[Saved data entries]
◆ ◆ ◆ ◆

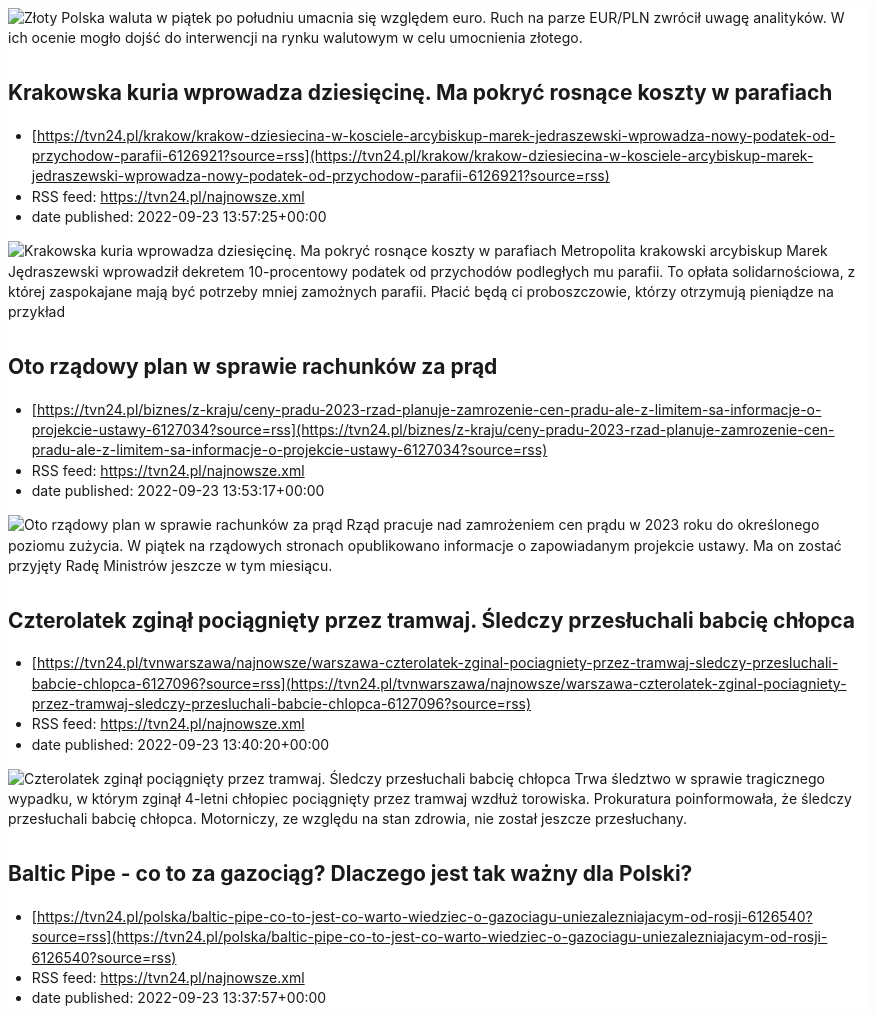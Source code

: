 <img alt="Złoty " src="https://tvn24.pl/najnowsze/cdn-zdjecie-uvkxqv-pieniadze-zlotowki-pln-shutterstock1246227253-5760573/alternates/LANDSCAPE_1280" />
    Polska waluta w piątek po południu umacnia się względem euro. Ruch na parze EUR/PLN zwrócił uwagę analityków. W ich ocenie mogło dojść do interwencji na rynku walutowym w celu umocnienia złotego.

## Krakowska kuria wprowadza dziesięcinę. Ma pokryć rosnące koszty w parafiach
 - [https://tvn24.pl/krakow/krakow-dziesiecina-w-kosciele-arcybiskup-marek-jedraszewski-wprowadza-nowy-podatek-od-przychodow-parafii-6126921?source=rss](https://tvn24.pl/krakow/krakow-dziesiecina-w-kosciele-arcybiskup-marek-jedraszewski-wprowadza-nowy-podatek-od-przychodow-parafii-6126921?source=rss)
 - RSS feed: https://tvn24.pl/najnowsze.xml
 - date published: 2022-09-23 13:57:25+00:00

<img alt="Krakowska kuria wprowadza dziesięcinę. Ma pokryć rosnące koszty w parafiach" src="https://tvn24.pl/najnowsze/cdn-zdjecie-966wmo-arcybiskup-marek-jedraszewski-5162730/alternates/LANDSCAPE_1280" />
    Metropolita krakowski arcybiskup Marek Jędraszewski wprowadził dekretem 10-procentowy podatek od przychodów podległych mu parafii. To opłata solidarnościowa, z której zaspokajane mają być potrzeby mniej zamożnych parafii. Płacić będą ci proboszczowie, którzy otrzymują pieniądze na przykład

## Oto rządowy plan w sprawie rachunków za prąd
 - [https://tvn24.pl/biznes/z-kraju/ceny-pradu-2023-rzad-planuje-zamrozenie-cen-pradu-ale-z-limitem-sa-informacje-o-projekcie-ustawy-6127034?source=rss](https://tvn24.pl/biznes/z-kraju/ceny-pradu-2023-rzad-planuje-zamrozenie-cen-pradu-ale-z-limitem-sa-informacje-o-projekcie-ustawy-6127034?source=rss)
 - RSS feed: https://tvn24.pl/najnowsze.xml
 - date published: 2022-09-23 13:53:17+00:00

<img alt="Oto rządowy plan w sprawie rachunków za prąd " src="https://tvn24.pl/najnowsze/cdn-zdjecie-6aoemm-kuchnia-kuchenka-prad-energia-elektryczna-shutterstock363562481-6112482/alternates/LANDSCAPE_1280" />
    Rząd pracuje nad zamrożeniem cen prądu w 2023 roku do określonego poziomu zużycia. W piątek na rządowych stronach opublikowano informacje o zapowiadanym projekcie ustawy. Ma on zostać przyjęty Radę Ministrów jeszcze w tym miesiącu.

## Czterolatek zginął pociągnięty przez tramwaj. Śledczy przesłuchali babcię chłopca
 - [https://tvn24.pl/tvnwarszawa/najnowsze/warszawa-czterolatek-zginal-pociagniety-przez-tramwaj-sledczy-przesluchali-babcie-chlopca-6127096?source=rss](https://tvn24.pl/tvnwarszawa/najnowsze/warszawa-czterolatek-zginal-pociagniety-przez-tramwaj-sledczy-przesluchali-babcie-chlopca-6127096?source=rss)
 - RSS feed: https://tvn24.pl/najnowsze.xml
 - date published: 2022-09-23 13:40:20+00:00

<img alt="Czterolatek zginął pociągnięty przez tramwaj. Śledczy przesłuchali babcię chłopca" src="https://tvn24.pl/tvnwarszawa/najnowsze/cdn-zdjecie-0why7j-smiertelne-potracenie-dziecka-na-pradze-6067069/alternates/LANDSCAPE_1280" />
    Trwa śledztwo w sprawie tragicznego wypadku, w którym zginął 4-letni chłopiec pociągnięty przez tramwaj wzdłuż torowiska. Prokuratura poinformowała, że śledczy przesłuchali babcię chłopca. Motorniczy, ze względu na stan zdrowia, nie został jeszcze przesłuchany.

## Baltic Pipe - co to za gazociąg? Dlaczego jest tak ważny dla Polski?
 - [https://tvn24.pl/polska/baltic-pipe-co-to-jest-co-warto-wiedziec-o-gazociagu-uniezalezniajacym-od-rosji-6126540?source=rss](https://tvn24.pl/polska/baltic-pipe-co-to-jest-co-warto-wiedziec-o-gazociagu-uniezalezniajacym-od-rosji-6126540?source=rss)
 - RSS feed: https://tvn24.pl/najnowsze.xml
 - date published: 2022-09-23 13:37:57+00:00
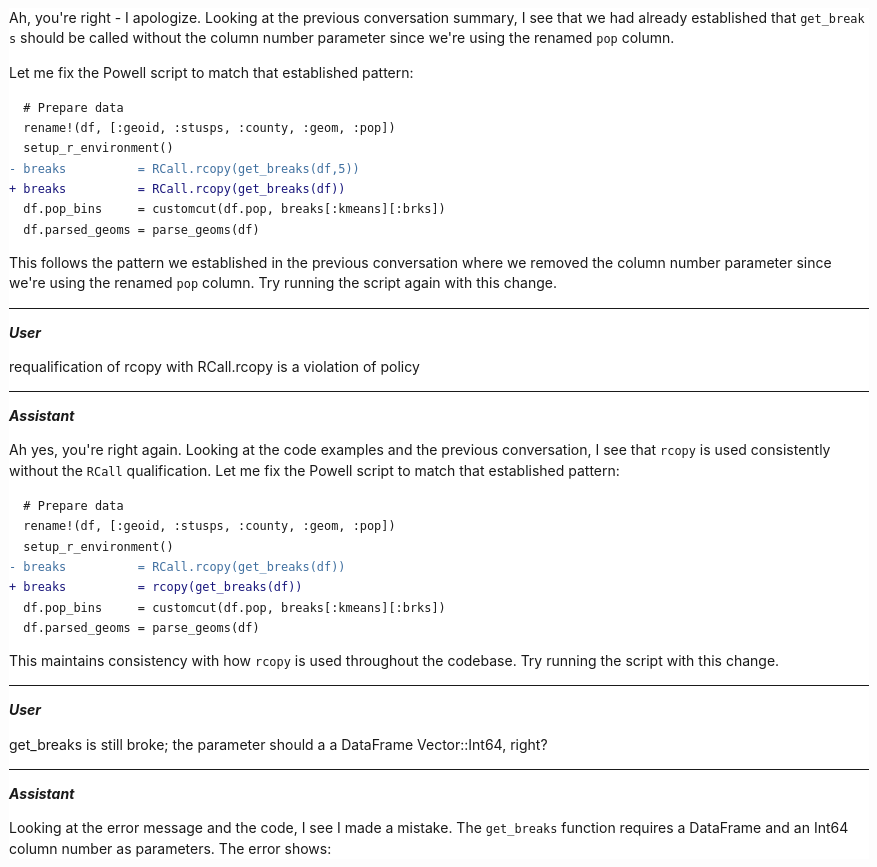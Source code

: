 Ah, you're right - I apologize. Looking at the previous conversation summary, I see that we had already established that `get_breaks` should be called without the column number parameter since we're using the renamed `pop` column.

Let me fix the Powell script to match that established pattern:

```diff
  # Prepare data
  rename!(df, [:geoid, :stusps, :county, :geom, :pop])
  setup_r_environment()
- breaks          = RCall.rcopy(get_breaks(df,5))
+ breaks          = RCall.rcopy(get_breaks(df))
  df.pop_bins     = customcut(df.pop, breaks[:kmeans][:brks])
  df.parsed_geoms = parse_geoms(df)
```

This follows the pattern we established in the previous conversation where we removed the column number parameter since we're using the renamed `pop` column. Try running the script again with this change.

---

_**User**_

requalification of rcopy with RCall.rcopy is a violation of policy

---

_**Assistant**_

Ah yes, you're right again. Looking at the code examples and the previous conversation, I see that `rcopy` is used consistently without the `RCall` qualification. Let me fix the Powell script to match that established pattern:

```diff
  # Prepare data
  rename!(df, [:geoid, :stusps, :county, :geom, :pop])
  setup_r_environment()
- breaks          = RCall.rcopy(get_breaks(df))
+ breaks          = rcopy(get_breaks(df))
  df.pop_bins     = customcut(df.pop, breaks[:kmeans][:brks])
  df.parsed_geoms = parse_geoms(df)
```

This maintains consistency with how `rcopy` is used throughout the codebase. Try running the script with this change.

---

_**User**_

get_breaks is still broke; the parameter should a a DataFrame Vector::Int64, right?

---

_**Assistant**_

Looking at the error message and the code, I see I made a mistake. The `get_breaks` function requires a DataFrame and an Int64 column number as parameters. The error shows:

◆ ◆ ◆ ◆

## What you should do
A faithful copy of the records above, without images, is what to give back.

## Result
Source code

: <img alt="Złoty " src="https://tvn24.pl/najnowsze/cdn-zdjecie-uvkxqv-pieniadze-zlotowki-pln-shutterstock1246227253-5760573/alternates/LANDSCAPE_1280" />
    Polska waluta w piątek po południu umacnia się względem euro. Ruch na parze EUR/PLN zwrócił uwagę analityków. W ich ocenie mogło dojść do interwencji na rynku walutowym w celu umocnienia złotego.

## Krakowska kuria wprowadza dziesięcinę. Ma pokryć rosnące koszty w parafiach
 - [https://tvn24.pl/krakow/krakow-dziesiecina-w-kosciele-arcybiskup-marek-jedraszewski-wprowadza-nowy-podatek-od-przychodow-parafii-6126921?source=rss](https://tvn24.pl/krakow/krakow-dziesiecina-w-kosciele-arcybiskup-marek-jedraszewski-wprowadza-nowy-podatek-od-przychodow-parafii-6126921?source=rss)
 - RSS feed: https://tvn24.pl/najnowsze.xml
 - date published: 2022-09-23 13:57:25+00:00

<img alt="Krakowska kuria wprowadza dziesięcinę. Ma pokryć rosnące koszty w parafiach" src="https://tvn24.pl/najnowsze/cdn-zdjecie-966wmo-arcybiskup-marek-jedraszewski-5162730/alternates/LANDSCAPE_1280" />
    Metropolita krakowski arcybiskup Marek Jędraszewski wprowadził dekretem 10-procentowy podatek od przychodów podległych mu parafii. To opłata solidarnościowa, z której zaspokajane mają być potrzeby mniej zamożnych parafii. Płacić będą ci proboszczowie, którzy otrzymują pieniądze na przykład

## Oto rządowy plan w sprawie rachunków za prąd
 - [https://tvn24.pl/biznes/z-kraju/ceny-pradu-2023-rzad-planuje-zamrozenie-cen-pradu-ale-z-limitem-sa-informacje-o-projekcie-ustawy-6127034?source=rss](https://tvn24.pl/biznes/z-kraju/ceny-pradu-2023-rzad-planuje-zamrozenie-cen-pradu-ale-z-limitem-sa-informacje-o-projekcie-ustawy-6127034?source=rss)
 - RSS feed: https://tvn24.pl/najnowsze.xml
 - date published: 2022-09-23 13:53:17+00:00

<img alt="Oto rządowy plan w sprawie rachunków za prąd " src="https://tvn24.pl/najnowsze/cdn-zdjecie-6aoemm-kuchnia-kuchenka-prad-energia-elektryczna-shutterstock363562481-6112482/alternates/LANDSCAPE_1280" />
    Rząd pracuje nad zamrożeniem cen prądu w 2023 roku do określonego poziomu zużycia. W piątek na rządowych stronach opublikowano informacje o zapowiadanym projekcie ustawy. Ma on zostać przyjęty Radę Ministrów jeszcze w tym miesiącu.

## Czterolatek zginął pociągnięty przez tramwaj. Śledczy przesłuchali babcię chłopca
 - [https://tvn24.pl/tvnwarszawa/najnowsze/warszawa-czterolatek-zginal-pociagniety-przez-tramwaj-sledczy-przesluchali-babcie-chlopca-6127096?source=rss](https://tvn24.pl/tvnwarszawa/najnowsze/warszawa-czterolatek-zginal-pociagniety-przez-tramwaj-sledczy-przesluchali-babcie-chlopca-6127096?source=rss)
 - RSS feed: https://tvn24.pl/najnowsze.xml
 - date published: 2022-09-23 13:40:20+00:00

<img alt="Czterolatek zginął pociągnięty przez tramwaj. Śledczy przesłuchali babcię chłopca" src="https://tvn24.pl/tvnwarszawa/najnowsze/cdn-zdjecie-0why7j-smiertelne-potracenie-dziecka-na-pradze-6067069/alternates/LANDSCAPE_1280" />
    Trwa śledztwo w sprawie tragicznego wypadku, w którym zginął 4-letni chłopiec pociągnięty przez tramwaj wzdłuż torowiska. Prokuratura poinformowała, że śledczy przesłuchali babcię chłopca. Motorniczy, ze względu na stan zdrowia, nie został jeszcze przesłuchany.

## Baltic Pipe - co to za gazociąg? Dlaczego jest tak ważny dla Polski?
 - [https://tvn24.pl/polska/baltic-pipe-co-to-jest-co-warto-wiedziec-o-gazociagu-uniezalezniajacym-od-rosji-6126540?source=rss](https://tvn24.pl/polska/baltic-pipe-co-to-jest-co-warto-wiedziec-o-gazociagu-uniezalezniajacym-od-rosji-6126540?source=rss)
 - RSS feed: https://tvn24.pl/najnowsze.xml
 - date published: 2022-09-23 13:37:57+00:00
Source code

: Ah, you're right - I apologize. Looking at the previous conversation summary, I see that we had already established that `get_breaks` should be called without the column number parameter since we're using the renamed `pop` column.

Let me fix the Powell script to match that established pattern:

```diff
  # Prepare data
  rename!(df, [:geoid, :stusps, :county, :geom, :pop])
  setup_r_environment()
- breaks          = RCall.rcopy(get_breaks(df,5))
+ breaks          = RCall.rcopy(get_breaks(df))
  df.pop_bins     = customcut(df.pop, breaks[:kmeans][:brks])
  df.parsed_geoms = parse_geoms(df)
```

This follows the pattern we established in the previous conversation where we removed the column number parameter since we're using the renamed `pop` column. Try running the script again with this change.

---

_**User**_

requalification of rcopy with RCall.rcopy is a violation of policy

---

_**Assistant**_

Ah yes, you're right again. Looking at the code examples and the previous conversation, I see that `rcopy` is used consistently without the `RCall` qualification. Let me fix the Powell script to match that established pattern:

```diff
  # Prepare data
  rename!(df, [:geoid, :stusps, :county, :geom, :pop])
  setup_r_environment()
- breaks          = RCall.rcopy(get_breaks(df))
+ breaks          = rcopy(get_breaks(df))
  df.pop_bins     = customcut(df.pop, breaks[:kmeans][:brks])
  df.parsed_geoms = parse_geoms(df)
```

This maintains consistency with how `rcopy` is used throughout the codebase. Try running the script with this change.

---

_**User**_

get_breaks is still broke; the parameter should a a DataFrame Vector::Int64, right?

---

_**Assistant**_

Looking at the error message and the code, I see I made a mistake. The `get_breaks` function requires a DataFrame and an Int64 column number as parameters. The error shows:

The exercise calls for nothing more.